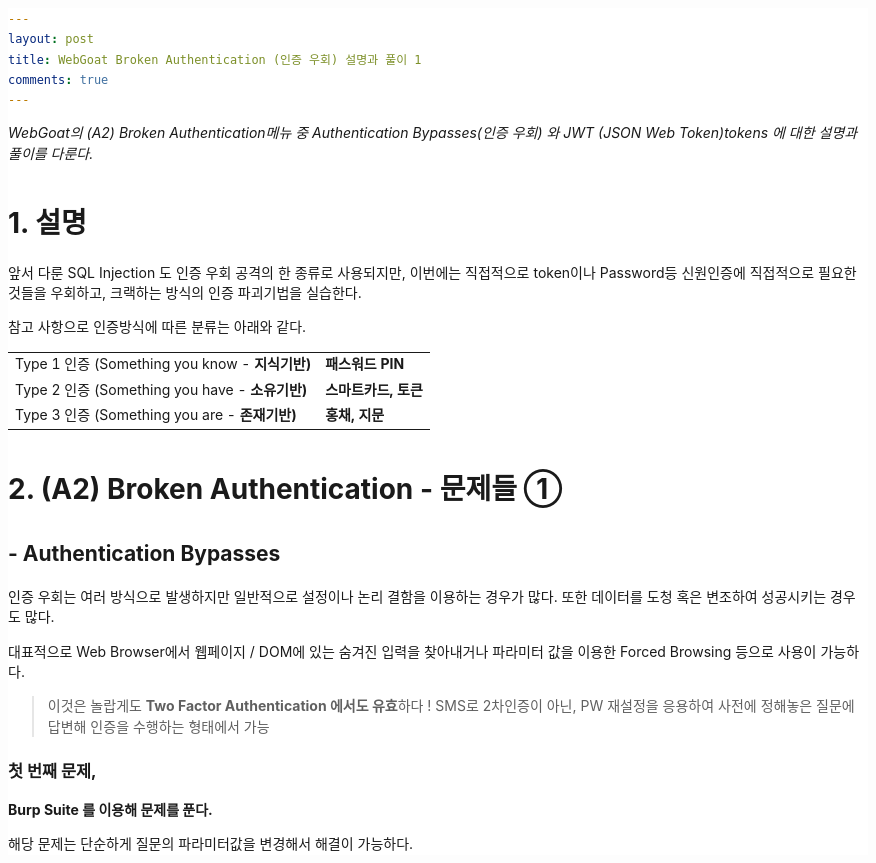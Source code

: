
 ```yaml
---
layout: post
title: WebGoat Broken Authentication (인증 우회) 설명과 풀이 1
comments: true
---
```




*WebGoat의 (A2) Broken Authentication메뉴 중 Authentication Bypasses(인증 우회) 와 JWT (JSON Web Token)tokens 에 대한 설명과 풀이를 다룬다.*





# 1. 설명





앞서 다룬 SQL Injection 도 인증 우회 공격의 한 종류로 사용되지만, 이번에는 직접적으로 token이나 Password등 신원인증에 직접적으로 필요한 것들을 우회하고, 크랙하는 방식의 인증 파괴기법을 실습한다.

참고 사항으로 인증방식에 따른 분류는 아래와 같다.

|                                                 |                      |
| ----------------------------------------------- | -------------------- |
| Type 1 인증 (Something you know - **지식기반)** | **패스워드 PIN**     |
| Type 2 인증 (Something you have - **소유기반)** | **스마트카드, 토큰** |
| Type 3 인증 (Something you are - **존재기반)**  | **홍채, 지문**       |



# 2. (A2) Broken Authentication - 문제들 ①

## - Authentication Bypasses



인증 우회는 여러 방식으로 발생하지만 일반적으로 설정이나 논리 결함을 이용하는 경우가 많다. 또한 데이터를 도청 혹은 변조하여 성공시키는 경우도 많다. 

대표적으로 Web Browser에서 웹페이지 / DOM에 있는 숨겨진 입력을 찾아내거나 파라미터 값을 이용한 Forced Browsing 등으로 사용이 가능하다.

> 이것은 놀랍게도 **Two Factor Authentication 에서도 유효**하다 !
> SMS로 2차인증이 아닌, PW 재설정을 응용하여 사전에 정해놓은 질문에 답변해 인증을 수행하는 형태에서 가능



### 첫 번째 문제,

**Burp Suite 를 이용해 문제를 푼다.**

해당 문제는 단순하게 질문의 파라미터값을 변경해서 해결이 가능하다.
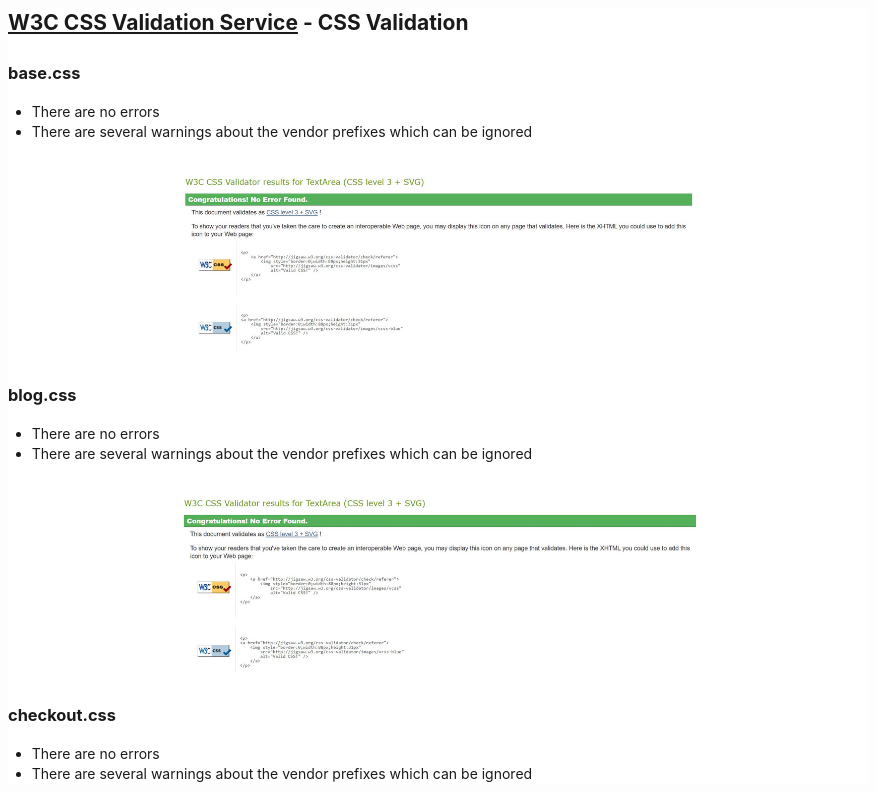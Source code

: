 
## [W3C CSS Validation Service](https://jigsaw.w3.org/css-validator/) - CSS Validation

### base.css

- There are no errors
- There are several warnings about the vendor prefixes which can be ignored

<h2 align="center"><img src="readme-files/testing/validation_base_css.jpg" alt="CSS Validation" target="_blank" width="60%" height="60%"></h2>

### blog.css

- There are no errors
- There are several warnings about the vendor prefixes which can be ignored

<h2 align="center"><img src="readme-files/testing/validation_blog_css.jpg" alt="CSS Validation" target="_blank" width="60%" height="60%"></h2>

### checkout.css

- There are no errors
- There are several warnings about the vendor prefixes which can be ignored
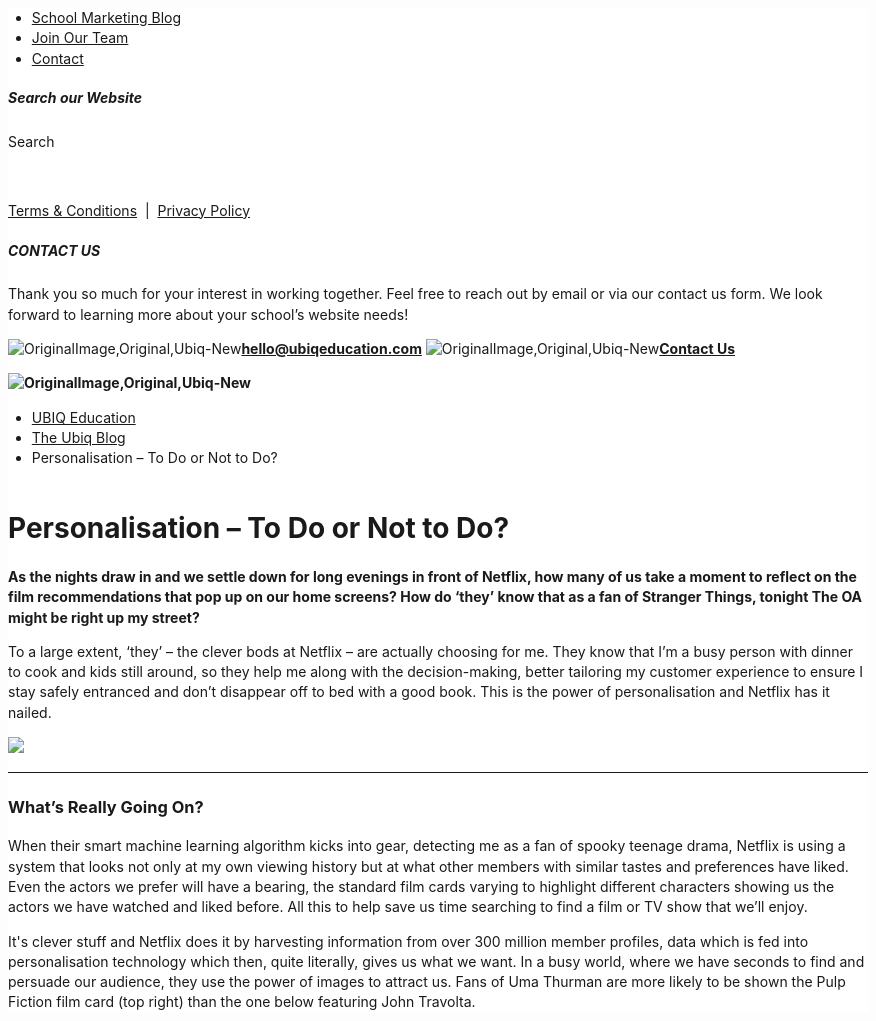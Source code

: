 *   [School Marketing Blog](/school-marketing-blog)
*   [Join Our Team](/join-our-team)
*   [Contact](/contact)

##### Search our Website

Search

[](https://twitter.com/ubiqeducation) [](https://www.instagram.com/ubiqeducation/) [](https://www.linkedin.com/company/ubiqeducation) [](https://www.facebook.com/ubiqeducation)

[Terms & Conditions](terms-and-conditions)  |  [Privacy Policy](/privacy-policy)

##### CONTACT US

Thank you so much for your interest in working together. Feel free to reach out by email or via our contact us form. We look forward to learning more about your school’s website needs!

![OriginalImage,Original,Ubiq-New](https://ubiq.static.amais.com/Icon-Email-155.png?version=637934064726170000&version=637908077874730000)**[hello@ubiqeducation.com](mailto:hello@ubiqeducation.com)**
![OriginalImage,Original,Ubiq-New](https://ubiq.static.amais.com/Icon-Contact-157.png?version=637934064899670000&version=637908085435670000)**[Contact Us](/contact-us)**

**![OriginalImage,Original,Ubiq-New](https://ubiq.static.amais.com/talk-161.png?version=637945311852430000&version=637908129445500000)**

*   [UBIQ Education](/home)
*   [The Ubiq Blog](/the-latest)
*   Personalisation – To Do or Not to Do?

# Personalisation – To Do or Not to Do?

**As the nights draw in and we settle down for long evenings in front of Netflix, how many of us take a moment to reflect on the film recommendations that pop up on our home screens? How do ‘they’ know that as a fan of Stranger Things, tonight The OA might be right up my street?**

To a large extent, ‘they’ – the clever bods at Netflix – are actually choosing for me. They know that I’m a busy person with dinner to cook and kids still around, so they help me along with the decision-making, better tailoring my customer experience to ensure I stay safely entranced and don’t disappear off to bed with a good book. This is the power of personalisation and Netflix has it nailed.

![](https://ubiq.static.amais.com/UBIQ-Blog_Banner-238.png?version=637945312525700000)

* * *

### What’s Really Going On?

When their smart machine learning algorithm kicks into gear, detecting me as a fan of spooky teenage drama, Netflix is using a system that looks not only at my own viewing history but at what other members with similar tastes and preferences have liked. Even the actors we prefer will have a bearing, the standard film cards varying to highlight different characters showing us the actors we have watched and liked before. All this to help save us time searching to find a film or TV show that we’ll enjoy.

It's clever stuff and Netflix does it by harvesting information from over 300 million member profiles, data which is fed into personalisation technology which then, quite literally, gives us what we want. In a busy world, where we have seconds to find and persuade our audience, they use the power of images to attract us. Fans of Uma Thurman are more likely to be shown the Pulp Fiction film card (top right) than the one below featuring John Travolta.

EXERCISE DESCRIPTION:
When you reach the line holding "[Terms & Conditions](terms-and-conditions)  |" in the records above, begin reproducing exactly, stop after the line holding "Thank you so", and output nothing else.

FINISHED TASK:
[Terms & Conditions](terms-and-conditions)  |  [Privacy Policy](/privacy-policy)

##### CONTACT US

Thank you so much for your interest in working together. Feel free to reach out by email or via our contact us form. We look forward to learning more about your school’s website needs!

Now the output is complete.